§ **To do**: Would you transcribe each of the entries exactly, with nothing added or dropped?

Collection entries

# # # # # # #

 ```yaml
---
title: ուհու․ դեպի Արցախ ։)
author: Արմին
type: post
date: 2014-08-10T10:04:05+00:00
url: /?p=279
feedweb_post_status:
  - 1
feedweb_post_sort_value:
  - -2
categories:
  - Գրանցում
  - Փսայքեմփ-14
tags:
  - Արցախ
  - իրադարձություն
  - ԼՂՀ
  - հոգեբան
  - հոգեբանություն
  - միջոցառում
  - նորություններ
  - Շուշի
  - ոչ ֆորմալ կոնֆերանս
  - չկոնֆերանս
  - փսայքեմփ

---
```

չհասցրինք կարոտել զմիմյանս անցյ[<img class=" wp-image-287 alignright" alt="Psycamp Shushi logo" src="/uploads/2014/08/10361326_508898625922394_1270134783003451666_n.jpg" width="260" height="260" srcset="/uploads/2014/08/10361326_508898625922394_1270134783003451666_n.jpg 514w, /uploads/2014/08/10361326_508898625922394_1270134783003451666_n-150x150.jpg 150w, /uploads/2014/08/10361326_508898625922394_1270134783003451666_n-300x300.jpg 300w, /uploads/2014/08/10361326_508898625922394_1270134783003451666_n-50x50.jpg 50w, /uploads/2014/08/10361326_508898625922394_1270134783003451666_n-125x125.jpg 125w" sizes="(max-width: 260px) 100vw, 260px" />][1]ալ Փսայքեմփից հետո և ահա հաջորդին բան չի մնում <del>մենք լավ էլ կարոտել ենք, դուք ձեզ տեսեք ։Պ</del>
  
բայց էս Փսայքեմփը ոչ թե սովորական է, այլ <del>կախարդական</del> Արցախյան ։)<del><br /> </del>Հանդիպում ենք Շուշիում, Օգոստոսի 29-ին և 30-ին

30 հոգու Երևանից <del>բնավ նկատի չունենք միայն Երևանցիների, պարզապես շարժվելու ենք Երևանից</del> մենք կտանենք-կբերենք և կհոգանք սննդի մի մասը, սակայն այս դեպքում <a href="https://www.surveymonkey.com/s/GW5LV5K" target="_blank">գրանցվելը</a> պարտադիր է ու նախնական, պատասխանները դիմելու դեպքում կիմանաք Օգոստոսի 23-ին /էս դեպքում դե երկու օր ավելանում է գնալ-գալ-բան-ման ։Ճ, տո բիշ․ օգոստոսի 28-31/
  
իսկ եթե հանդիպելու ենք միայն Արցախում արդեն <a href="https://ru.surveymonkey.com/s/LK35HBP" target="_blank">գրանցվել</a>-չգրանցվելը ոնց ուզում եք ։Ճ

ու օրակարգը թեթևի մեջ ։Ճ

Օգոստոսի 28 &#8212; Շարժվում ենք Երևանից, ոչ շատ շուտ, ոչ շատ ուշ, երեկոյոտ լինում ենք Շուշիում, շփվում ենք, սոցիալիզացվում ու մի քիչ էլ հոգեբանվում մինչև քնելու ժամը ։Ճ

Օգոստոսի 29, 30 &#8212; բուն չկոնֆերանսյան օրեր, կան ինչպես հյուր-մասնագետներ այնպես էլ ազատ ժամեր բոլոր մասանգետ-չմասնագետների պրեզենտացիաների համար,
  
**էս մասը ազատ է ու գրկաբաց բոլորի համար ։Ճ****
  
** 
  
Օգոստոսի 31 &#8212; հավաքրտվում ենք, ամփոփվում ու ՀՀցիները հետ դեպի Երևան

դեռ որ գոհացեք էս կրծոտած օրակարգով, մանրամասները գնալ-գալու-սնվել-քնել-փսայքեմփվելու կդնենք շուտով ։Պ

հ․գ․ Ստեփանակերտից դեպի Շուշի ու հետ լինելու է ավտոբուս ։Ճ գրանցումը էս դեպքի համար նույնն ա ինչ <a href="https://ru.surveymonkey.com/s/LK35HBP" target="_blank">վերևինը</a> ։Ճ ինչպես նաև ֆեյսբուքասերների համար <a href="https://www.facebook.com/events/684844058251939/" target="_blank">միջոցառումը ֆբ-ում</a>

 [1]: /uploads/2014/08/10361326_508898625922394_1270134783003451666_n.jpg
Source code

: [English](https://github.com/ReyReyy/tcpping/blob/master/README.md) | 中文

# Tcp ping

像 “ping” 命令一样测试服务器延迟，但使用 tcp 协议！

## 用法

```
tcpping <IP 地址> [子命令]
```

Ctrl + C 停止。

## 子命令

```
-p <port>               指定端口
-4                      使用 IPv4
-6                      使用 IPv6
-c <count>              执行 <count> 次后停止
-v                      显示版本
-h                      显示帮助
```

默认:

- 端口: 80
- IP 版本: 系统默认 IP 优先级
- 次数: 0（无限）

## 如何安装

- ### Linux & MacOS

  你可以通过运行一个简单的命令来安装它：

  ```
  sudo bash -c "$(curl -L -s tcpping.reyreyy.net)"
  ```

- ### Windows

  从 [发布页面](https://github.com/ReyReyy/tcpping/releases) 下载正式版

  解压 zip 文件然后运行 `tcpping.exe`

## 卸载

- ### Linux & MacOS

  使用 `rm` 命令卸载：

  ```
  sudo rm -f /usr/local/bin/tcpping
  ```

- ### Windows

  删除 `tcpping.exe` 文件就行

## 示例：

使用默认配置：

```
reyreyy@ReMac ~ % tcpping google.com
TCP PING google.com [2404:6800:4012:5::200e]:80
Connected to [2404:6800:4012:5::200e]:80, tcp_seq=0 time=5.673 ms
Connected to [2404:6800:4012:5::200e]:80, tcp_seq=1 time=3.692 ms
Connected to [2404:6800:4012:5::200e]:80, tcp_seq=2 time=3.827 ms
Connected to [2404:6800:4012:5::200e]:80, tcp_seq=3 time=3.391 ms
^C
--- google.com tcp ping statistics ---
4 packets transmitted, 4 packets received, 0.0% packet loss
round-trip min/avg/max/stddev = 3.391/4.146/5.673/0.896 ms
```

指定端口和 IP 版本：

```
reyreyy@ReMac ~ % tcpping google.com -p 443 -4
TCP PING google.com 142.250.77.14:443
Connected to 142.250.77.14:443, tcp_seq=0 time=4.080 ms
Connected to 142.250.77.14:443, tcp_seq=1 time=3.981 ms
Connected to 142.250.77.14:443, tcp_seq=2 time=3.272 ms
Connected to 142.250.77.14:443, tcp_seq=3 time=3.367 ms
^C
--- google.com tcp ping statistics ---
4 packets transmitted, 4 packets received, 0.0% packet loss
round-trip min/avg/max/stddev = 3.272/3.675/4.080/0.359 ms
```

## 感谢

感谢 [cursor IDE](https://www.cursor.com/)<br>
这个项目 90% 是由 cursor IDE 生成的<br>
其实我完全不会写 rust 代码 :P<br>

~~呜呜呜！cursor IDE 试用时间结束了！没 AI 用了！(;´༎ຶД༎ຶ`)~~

# # # # # # #

§ **Problem solution**:
 ```yaml
---
title: ուհու․ դեպի Արցախ ։)
author: Արմին
type: post
date: 2014-08-10T10:04:05+00:00
url: /?p=279
feedweb_post_status:
  - 1
feedweb_post_sort_value:
  - -2
categories:
  - Գրանցում
  - Փսայքեմփ-14
tags:
  - Արցախ
  - իրադարձություն
  - ԼՂՀ
  - հոգեբան
  - հոգեբանություն
  - միջոցառում
  - նորություններ
  - Շուշի
  - ոչ ֆորմալ կոնֆերանս
  - չկոնֆերանս
  - փսայքեմփ

---
```

չհասցրինք կարոտել զմիմյանս անցյ[<img class=" wp-image-287 alignright" alt="Psycamp Shushi logo" src="/uploads/2014/08/10361326_508898625922394_1270134783003451666_n.jpg" width="260" height="260" srcset="/uploads/2014/08/10361326_508898625922394_1270134783003451666_n.jpg 514w, /uploads/2014/08/10361326_508898625922394_1270134783003451666_n-150x150.jpg 150w, /uploads/2014/08/10361326_508898625922394_1270134783003451666_n-300x300.jpg 300w, /uploads/2014/08/10361326_508898625922394_1270134783003451666_n-50x50.jpg 50w, /uploads/2014/08/10361326_508898625922394_1270134783003451666_n-125x125.jpg 125w" sizes="(max-width: 260px) 100vw, 260px" />][1]ալ Փսայքեմփից հետո և ահա հաջորդին բան չի մնում <del>մենք լավ էլ կարոտել ենք, դուք ձեզ տեսեք ։Պ</del>
  
բայց էս Փսայքեմփը ոչ թե սովորական է, այլ <del>կախարդական</del> Արցախյան ։)<del><br /> </del>Հանդիպում ենք Շուշիում, Օգոստոսի 29-ին և 30-ին

30 հոգու Երևանից <del>բնավ նկատի չունենք միայն Երևանցիների, պարզապես շարժվելու ենք Երևանից</del> մենք կտանենք-կբերենք և կհոգանք սննդի մի մասը, սակայն այս դեպքում <a href="https://www.surveymonkey.com/s/GW5LV5K" target="_blank">գրանցվելը</a> պարտադիր է ու նախնական, պատասխանները դիմելու դեպքում կիմանաք Օգոստոսի 23-ին /էս դեպքում դե երկու օր ավելանում է գնալ-գալ-բան-ման ։Ճ, տո բիշ․ օգոստոսի 28-31/
  
իսկ եթե հանդիպելու ենք միայն Արցախում արդեն <a href="https://ru.surveymonkey.com/s/LK35HBP" target="_blank">գրանցվել</a>-չգրանցվելը ոնց ուզում եք ։Ճ

ու օրակարգը թեթևի մեջ ։Ճ

Օգոստոսի 28 &#8212; Շարժվում ենք Երևանից, ոչ շատ շուտ, ոչ շատ ուշ, երեկոյոտ լինում ենք Շուշիում, շփվում ենք, սոցիալիզացվում ու մի քիչ էլ հոգեբանվում մինչև քնելու ժամը ։Ճ

Օգոստոսի 29, 30 &#8212; բուն չկոնֆերանսյան օրեր, կան ինչպես հյուր-մասնագետներ այնպես էլ ազատ ժամեր բոլոր մասանգետ-չմասնագետների պրեզենտացիաների համար,
  
**էս մասը ազատ է ու գրկաբաց բոլորի համար ։Ճ****
  
** 
  
Օգոստոսի 31 &#8212; հավաքրտվում ենք, ամփոփվում ու ՀՀցիները հետ դեպի Երևան

դեռ որ գոհացեք էս կրծոտած օրակարգով, մանրամասները գնալ-գալու-սնվել-քնել-փսայքեմփվելու կդնենք շուտով ։Պ

հ․գ․ Ստեփանակերտից դեպի Շուշի ու հետ լինելու է ավտոբուս ։Ճ գրանցումը էս դեպքի համար նույնն ա ինչ <a href="https://ru.surveymonkey.com/s/LK35HBP" target="_blank">վերևինը</a> ։Ճ ինչպես նաև ֆեյսբուքասերների համար <a href="https://www.facebook.com/events/684844058251939/" target="_blank">միջոցառումը ֆբ-ում</a>

 [1]: /uploads/2014/08/10361326_508898625922394_1270134783003451666_n.jpg
Source code

: [English](https://github.com/ReyReyy/tcpping/blob/master/README.md) | 中文

# Tcp ping

像 “ping” 命令一样测试服务器延迟，但使用 tcp 协议！

## 用法

```
tcpping <IP 地址> [子命令]
```

Ctrl + C 停止。

## 子命令

```
-p <port>               指定端口
-4                      使用 IPv4
-6                      使用 IPv6
-c <count>              执行 <count> 次后停止
-v                      显示版本
-h                      显示帮助
```

默认:

- 端口: 80
- IP 版本: 系统默认 IP 优先级
- 次数: 0（无限）

## 如何安装

- ### Linux & MacOS

  你可以通过运行一个简单的命令来安装它：

  ```
  sudo bash -c "$(curl -L -s tcpping.reyreyy.net)"
  ```

- ### Windows

  从 [发布页面](https://github.com/ReyReyy/tcpping/releases) 下载正式版

  解压 zip 文件然后运行 `tcpping.exe`

## 卸载

- ### Linux & MacOS

  使用 `rm` 命令卸载：

  ```
  sudo rm -f /usr/local/bin/tcpping
  ```

- ### Windows

  删除 `tcpping.exe` 文件就行

## 示例：

使用默认配置：

```
reyreyy@ReMac ~ % tcpping google.com
TCP PING google.com [2404:6800:4012:5::200e]:80
Connected to [2404:6800:4012:5::200e]:80, tcp_seq=0 time=5.673 ms
Connected to [2404:6800:4012:5::200e]:80, tcp_seq=1 time=3.692 ms
Connected to [2404:6800:4012:5::200e]:80, tcp_seq=2 time=3.827 ms
Connected to [2404:6800:4012:5::200e]:80, tcp_seq=3 time=3.391 ms
^C
--- google.com tcp ping statistics ---
4 packets transmitted, 4 packets received, 0.0% packet loss
round-trip min/avg/max/stddev = 3.391/4.146/5.673/0.896 ms
```

指定端口和 IP 版本：

```
reyreyy@ReMac ~ % tcpping google.com -p 443 -4
TCP PING google.com 142.250.77.14:443
Connected to 142.250.77.14:443, tcp_seq=0 time=4.080 ms
Connected to 142.250.77.14:443, tcp_seq=1 time=3.981 ms
Connected to 142.250.77.14:443, tcp_seq=2 time=3.272 ms
Connected to 142.250.77.14:443, tcp_seq=3 time=3.367 ms
^C
--- google.com tcp ping statistics ---
4 packets transmitted, 4 packets received, 0.0% packet loss
round-trip min/avg/max/stddev = 3.272/3.675/4.080/0.359 ms
```

## 感谢

感谢 [cursor IDE](https://www.cursor.com/)<br>
这个项目 90% 是由 cursor IDE 生成的<br>
其实我完全不会写 rust 代码 :P<br>

~~呜呜呜！cursor IDE 试用时间结束了！没 AI 用了！(;´༎ຶД༎ຶ`)~~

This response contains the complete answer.